By Julie Novkov University at Albany, SUNY
Whether or not Republicans acknowledge it, the elevation of Brett Kavanaugh to the Supreme Court will create a legitimacy problem for the Court. As comparative scholar Fionnuala Ní Aoláin explains, “allegations of sexual misconduct by senior judges and judicial nominees have been rare globally,” and when they have been raised in Costa Rica, India, and Namibia, the judges involved were removed through the operation of “a combination of criminal process, judicial investigation, and administrative/police investigations.” The US Supreme Court’s role both within the United States and as an internationally visible institution demands a high standard of judicial accountability and fair process. Lifetime appointment and the belief in the court as very powerful bring a national spotlight to hearings, making terrible processes all the worse. Even as more women have joined the United States judiciary, Senators and nominees still can choose to use hearings to demonstrate male power.
On Friday a compromise appeared to emerge to refer the questions about Kavanaugh to the FBI for a week-long investigation prior to a Senate vote. While this constitutes a tiny step forward, a rushed investigation in a highly politicized climate is unlikely to do more than provide cover for the side that wins (likely Kavanaugh’s backers) and new reasons to feel betrayed for the side that loses. If Kavanaugh is confirmed under these circumstances, many women and sexual assault survivors will continue to feel silenced and disrespected. But what can be done once he is placed on the Court? Even if the Democrats win big in the 2018 midterm elections and can muster a majority to impeach him, removal constitutionally requires the votes of 67 Senators. Undoubtedly, any move toward impeachment would be decried as a purely partisan attack and a violation of the principle established by the failed impeachment of Justice Chase early in our national history that Supreme Court Justices should not be subject to a politicized removal process.
If Congress refuses to behave responsibly and slow down the process, perhaps the Judicial Conference could clean up this awful mess.

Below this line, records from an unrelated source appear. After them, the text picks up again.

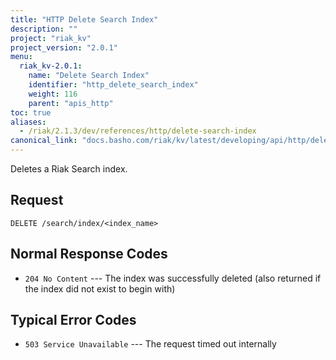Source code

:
 ```yaml
---
title: "HTTP Delete Search Index"
description: ""
project: "riak_kv"
project_version: "2.0.1"
menu:
  riak_kv-2.0.1:
    name: "Delete Search Index"
    identifier: "http_delete_search_index"
    weight: 116
    parent: "apis_http"
toc: true
aliases:
  - /riak/2.1.3/dev/references/http/delete-search-index
canonical_link: "docs.basho.com/riak/kv/latest/developing/api/http/delete-search-index.md"
---
```


Deletes a Riak Search index.

## Request

```
DELETE /search/index/<index_name>
```

## Normal Response Codes

* `204 No Content` --- The index was successfully deleted (also returned
    if the index did not exist to begin with)

## Typical Error Codes

* `503 Service Unavailable` --- The request timed out internally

Since the early 1980s, the Conference has had primary responsibility for managing investigations of federal judges suspected of having engaged in wrongdoings that might justify impeachment and removal. I believe the idea here was that it was wiser to have the institutional actors from the courts handling investigations to insulate the process more from partisan and political interests. The Conference is composed of the circuits’ chief judges and the Chief Justice of the US Supreme Court, which likely correctly presumes that they have the interests of the judiciary as an institution and the preservation of its legitimacy as central concerns. The chiefs are also generally respected jurists with significant time spent in service, which gives them more depth of perspective.
While the Conference does not currently possess jurisdiction over Supreme Court Justices, the House, in initiating a review process, could empower it to do so. Nothing in the authorizing legislation would appear to prohibit this, even if politically it is both unlikely and unprecedented.
I would guess that one person on his knees fervently praying for a deus ex machina to appear and preserve us from Associate Justice Kavanaugh is none other than Chief Justice Roberts. Obviously, he desires many things that I find horrible: to destroy union power, to dismantle reproductive and contraceptive liberties for women, to roll back the federal government’s responsibility to address racial and other forms of discrimination, to buttress aggressive religious liberty to counter LGBTQ rights, and to block even minimal regulatory efforts designed to slow the advance of climate change. However, I’m sure he wants a clean kill on all of these issues, and every 5-4 vote with Kavanaugh in the majority will be under a heavy cloud if I and others have anything to say about it. Judicial decisionmaking in societies with deep, difficult fault lines does not ameliorate divisiveness, and it doesn’t get better with time.
A full investigation of Kavanaugh could determine whether he meets the minimal standards expected of federal judges to remain on the bench, and as much as I am filled with feminist rage and wish to see him gone by any means necessary, for the legitimacy of our federal courts, for reinforcing the norm that sexual assault is disqualifying for service as an Article III judge, and for good of the country, I would accept a full investigation by the Judicial Conference, regardless of the result it reaches.